*Source texts of formatted documents*.
□ □ □ □
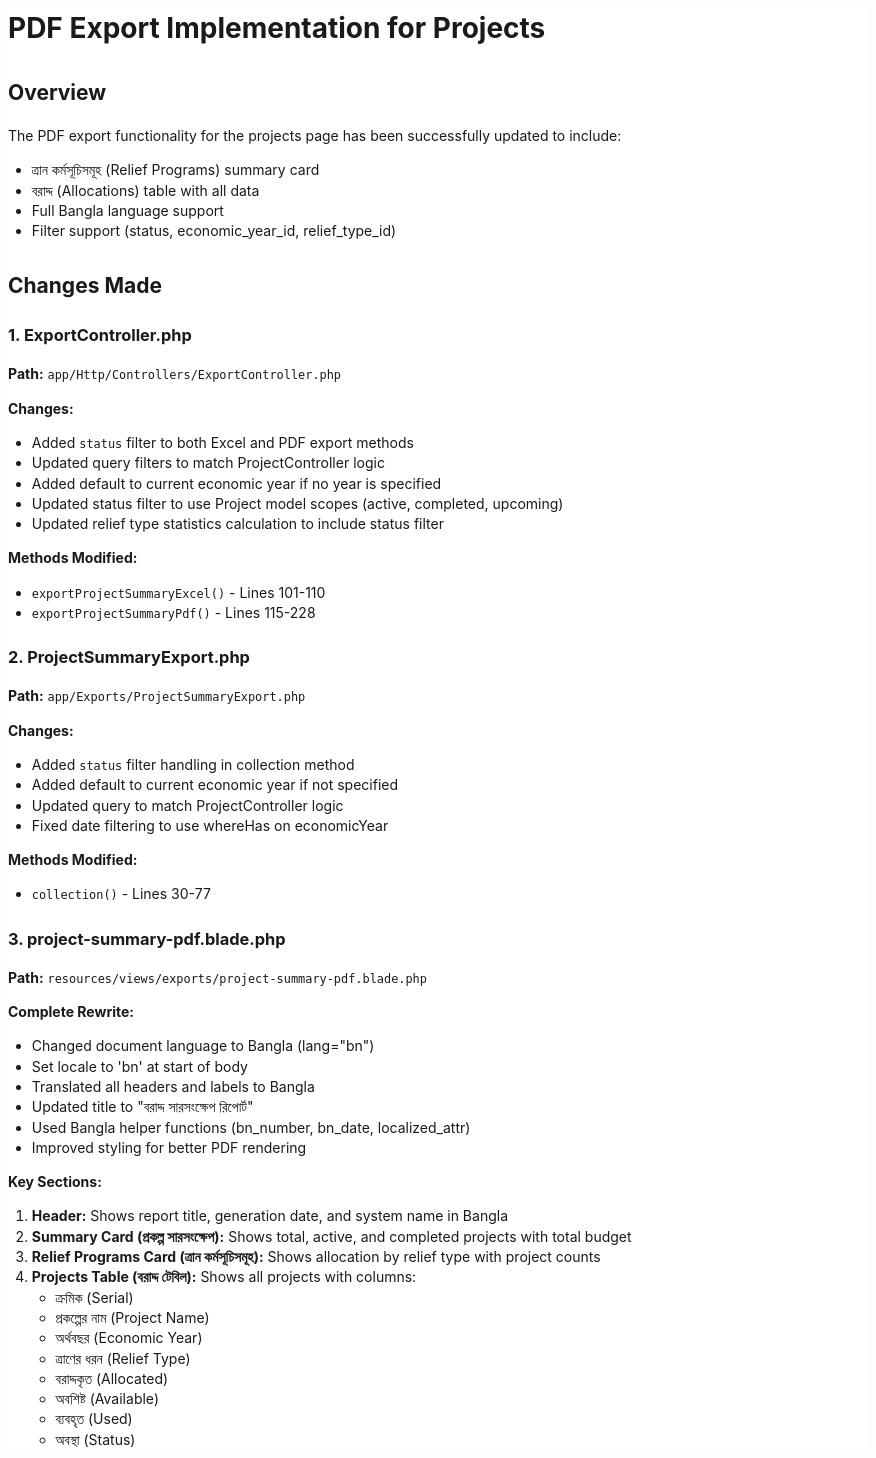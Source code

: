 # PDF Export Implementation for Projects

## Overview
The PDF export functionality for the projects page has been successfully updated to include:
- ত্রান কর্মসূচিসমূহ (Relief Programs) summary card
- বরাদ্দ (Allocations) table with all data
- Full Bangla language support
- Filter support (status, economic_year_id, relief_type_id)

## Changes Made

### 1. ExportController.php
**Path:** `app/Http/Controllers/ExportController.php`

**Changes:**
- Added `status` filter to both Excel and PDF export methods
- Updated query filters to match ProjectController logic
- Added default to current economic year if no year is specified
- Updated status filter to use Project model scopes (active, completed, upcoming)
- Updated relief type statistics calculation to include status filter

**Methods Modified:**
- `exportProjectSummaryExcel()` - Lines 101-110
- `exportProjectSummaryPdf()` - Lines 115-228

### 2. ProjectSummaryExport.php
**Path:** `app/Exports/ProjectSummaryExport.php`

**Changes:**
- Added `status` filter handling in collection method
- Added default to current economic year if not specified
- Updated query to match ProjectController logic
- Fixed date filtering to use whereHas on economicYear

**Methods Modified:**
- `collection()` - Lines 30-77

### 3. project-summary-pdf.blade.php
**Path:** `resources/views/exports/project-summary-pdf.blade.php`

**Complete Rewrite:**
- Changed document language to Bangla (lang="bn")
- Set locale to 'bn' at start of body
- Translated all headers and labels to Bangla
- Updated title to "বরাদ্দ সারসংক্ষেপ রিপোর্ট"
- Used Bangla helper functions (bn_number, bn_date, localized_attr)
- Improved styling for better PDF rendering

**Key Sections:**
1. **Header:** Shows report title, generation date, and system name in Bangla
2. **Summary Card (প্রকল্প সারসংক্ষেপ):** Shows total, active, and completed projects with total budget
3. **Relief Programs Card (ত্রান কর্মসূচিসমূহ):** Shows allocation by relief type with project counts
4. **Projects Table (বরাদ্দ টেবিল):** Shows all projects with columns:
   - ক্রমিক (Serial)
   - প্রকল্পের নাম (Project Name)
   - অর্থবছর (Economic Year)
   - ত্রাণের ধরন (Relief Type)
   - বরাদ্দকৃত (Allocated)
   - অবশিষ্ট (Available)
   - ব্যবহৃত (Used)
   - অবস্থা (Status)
□ □ □ □
*DIRECTIONS*. With the first line being the one containing "### 1. ExportController.php" and the last line the one containing "- Updated title", transcribe exactly the lines above that fall in that range.

*COMPLETED EXERCISE*.
### 1. ExportController.php
**Path:** `app/Http/Controllers/ExportController.php`

**Changes:**
- Added `status` filter to both Excel and PDF export methods
- Updated query filters to match ProjectController logic
- Added default to current economic year if no year is specified
- Updated status filter to use Project model scopes (active, completed, upcoming)
- Updated relief type statistics calculation to include status filter

**Methods Modified:**
- `exportProjectSummaryExcel()` - Lines 101-110
- `exportProjectSummaryPdf()` - Lines 115-228

### 2. ProjectSummaryExport.php
**Path:** `app/Exports/ProjectSummaryExport.php`

**Changes:**
- Added `status` filter handling in collection method
- Added default to current economic year if not specified
- Updated query to match ProjectController logic
- Fixed date filtering to use whereHas on economicYear

**Methods Modified:**
- `collection()` - Lines 30-77

### 3. project-summary-pdf.blade.php
**Path:** `resources/views/exports/project-summary-pdf.blade.php`

**Complete Rewrite:**
- Changed document language to Bangla (lang="bn")
- Set locale to 'bn' at start of body
- Translated all headers and labels to Bangla
- Updated title to "বরাদ্দ সারসংক্ষেপ রিপোর্ট"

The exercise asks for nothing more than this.